There are so many things they don’t tell you about parenting.
Probably because no one ever decided who “they” was, and the ones who should probably be saying those things you need to hear are too exhausted to remember if they fed the dogs today or bathed within the last 48 hours.
Then there are the experts. Either professionally titled or self-proclaimed, they say far, far too much. Not just in more graphic detail or with greater fervor than you ever wanted, but in terms of sheer volume of information.
They take the idea of internal locust of control to the nth degree. They count their macros and micromanage and insist that you can schedule and flowchart your way to the perfect child.
What To Expect When The First Year is 783 pages, not including the index in the back. And that’s assuming you ever graduated from pregnancy to child-rearing books.
What I desperately wanted at the time of having my now eight-month old child was more like a pamphlet. A tri-fold brochure you’d find on a rack in a hotel lobby. “How To Keep Your Baby Alive For 12 Months, The Highlights.”
I’m a big-picture person. I appreciate a good overview.
In preparation for this blog post, I tried to think if I could be a good and virtuous “they” and offer anything helpful to those that are a couple of steps behind me on the mom marathon.

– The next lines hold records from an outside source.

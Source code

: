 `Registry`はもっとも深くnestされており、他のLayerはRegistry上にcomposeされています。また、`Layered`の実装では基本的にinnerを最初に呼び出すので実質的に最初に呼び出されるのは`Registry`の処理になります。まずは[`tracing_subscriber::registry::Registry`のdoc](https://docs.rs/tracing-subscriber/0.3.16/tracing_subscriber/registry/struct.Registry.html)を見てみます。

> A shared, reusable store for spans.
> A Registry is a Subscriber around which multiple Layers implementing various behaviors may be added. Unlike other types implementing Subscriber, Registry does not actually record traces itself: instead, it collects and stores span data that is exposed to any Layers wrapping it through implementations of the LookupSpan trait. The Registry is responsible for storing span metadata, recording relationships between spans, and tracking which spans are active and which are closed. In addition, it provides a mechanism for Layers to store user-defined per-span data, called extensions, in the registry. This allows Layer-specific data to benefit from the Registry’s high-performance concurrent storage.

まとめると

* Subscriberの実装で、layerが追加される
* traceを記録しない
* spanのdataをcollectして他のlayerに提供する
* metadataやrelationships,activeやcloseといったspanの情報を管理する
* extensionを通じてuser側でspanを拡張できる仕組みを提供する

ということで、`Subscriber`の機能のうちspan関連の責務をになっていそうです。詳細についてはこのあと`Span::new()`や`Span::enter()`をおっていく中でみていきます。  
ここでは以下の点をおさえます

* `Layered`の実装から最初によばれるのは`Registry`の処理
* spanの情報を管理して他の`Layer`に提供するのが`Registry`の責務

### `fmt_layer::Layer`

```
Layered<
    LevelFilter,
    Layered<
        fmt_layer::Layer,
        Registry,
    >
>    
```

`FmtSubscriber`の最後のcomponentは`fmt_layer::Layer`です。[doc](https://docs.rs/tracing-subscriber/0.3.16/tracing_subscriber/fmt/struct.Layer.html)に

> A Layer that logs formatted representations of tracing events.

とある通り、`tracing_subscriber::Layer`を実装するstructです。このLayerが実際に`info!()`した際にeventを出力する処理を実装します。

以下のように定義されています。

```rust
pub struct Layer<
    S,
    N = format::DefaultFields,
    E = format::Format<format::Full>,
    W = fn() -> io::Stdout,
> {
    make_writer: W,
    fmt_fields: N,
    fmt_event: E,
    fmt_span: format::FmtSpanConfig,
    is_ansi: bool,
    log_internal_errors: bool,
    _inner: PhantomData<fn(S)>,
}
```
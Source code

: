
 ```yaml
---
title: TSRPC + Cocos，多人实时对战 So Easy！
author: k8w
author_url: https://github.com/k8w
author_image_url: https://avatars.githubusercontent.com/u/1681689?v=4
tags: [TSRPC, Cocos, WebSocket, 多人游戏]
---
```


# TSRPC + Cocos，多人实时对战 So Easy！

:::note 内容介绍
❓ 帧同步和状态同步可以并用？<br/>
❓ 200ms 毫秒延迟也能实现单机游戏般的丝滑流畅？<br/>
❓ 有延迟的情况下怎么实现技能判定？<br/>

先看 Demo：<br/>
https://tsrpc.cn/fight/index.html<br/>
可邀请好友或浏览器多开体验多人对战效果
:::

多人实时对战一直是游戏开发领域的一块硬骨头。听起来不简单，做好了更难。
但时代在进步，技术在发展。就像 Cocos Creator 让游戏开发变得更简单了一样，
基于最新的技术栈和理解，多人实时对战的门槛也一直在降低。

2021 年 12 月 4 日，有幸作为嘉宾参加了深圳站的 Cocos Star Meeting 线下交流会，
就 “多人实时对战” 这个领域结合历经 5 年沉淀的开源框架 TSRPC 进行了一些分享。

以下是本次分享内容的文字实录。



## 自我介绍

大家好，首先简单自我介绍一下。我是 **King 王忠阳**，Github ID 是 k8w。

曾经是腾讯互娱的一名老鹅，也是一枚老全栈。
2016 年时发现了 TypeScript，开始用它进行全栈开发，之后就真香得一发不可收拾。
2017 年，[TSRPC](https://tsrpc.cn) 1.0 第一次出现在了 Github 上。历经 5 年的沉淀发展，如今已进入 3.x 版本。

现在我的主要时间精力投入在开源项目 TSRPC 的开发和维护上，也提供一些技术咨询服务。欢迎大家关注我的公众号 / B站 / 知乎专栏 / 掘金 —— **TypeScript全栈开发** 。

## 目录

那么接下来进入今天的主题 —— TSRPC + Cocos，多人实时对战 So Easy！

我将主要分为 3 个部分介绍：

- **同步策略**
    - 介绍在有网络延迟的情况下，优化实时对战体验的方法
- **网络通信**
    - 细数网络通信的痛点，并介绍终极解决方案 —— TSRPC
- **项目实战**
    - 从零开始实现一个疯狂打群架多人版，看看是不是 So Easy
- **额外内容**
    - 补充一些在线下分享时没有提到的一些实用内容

The truth is, I got nothing. I have very few tricks, tips, Lord knows I haven’t found any shortcuts, but I can say this –
Don’t let yourself feel guilty. It will make you crazy(er than you already are).
Don’t do it. Don’t let yourself get mired in feeling you could or should have done something different or better.
For returning to work too early, for staying home from work too long. For not returning to work at all, even though you swore you would.
For not breastfeeding, for not breastfeeding long enough. For breastfeeding beyond common social standards.
For wondering if that sushi you ate while pregnant is the reason your baby is the last one at daycare to start crawling.
For wishing they still took healthy babies to the nursery so you could get some SLEEP while you’re still in the hospital. For crying when they take the baby away, just for a minute, to get a hearing test.
For letting them cry it out. For snuggling them at night and letting them fall asleep in your arms.
For not reading enough, and instead Googling things from your phone while holding a crying baby.
For telling your family to give you space. For telling your husband he’s just going to have to put up with your family all up in everyone’s space because you need them more than you thought you would.
For taking time to yourself when you need to escape. For temporarily abandoning hobbies that meant so much to you before baby.
For feeling like you’ve completely lost it.
(For scribbling your ideas for a blog post on the back of a note from your daycare while you sprinkle rice puffs in front of your baby to distract him.)
For all the thousands of things that make up your new life as a parent. Because your life is going to get reallllllll messy and you don’t have to have it all instantly figured out.
Just stick in there. You’ll find your way.
And eventually, you’ll find a day to squeeze in a good shower.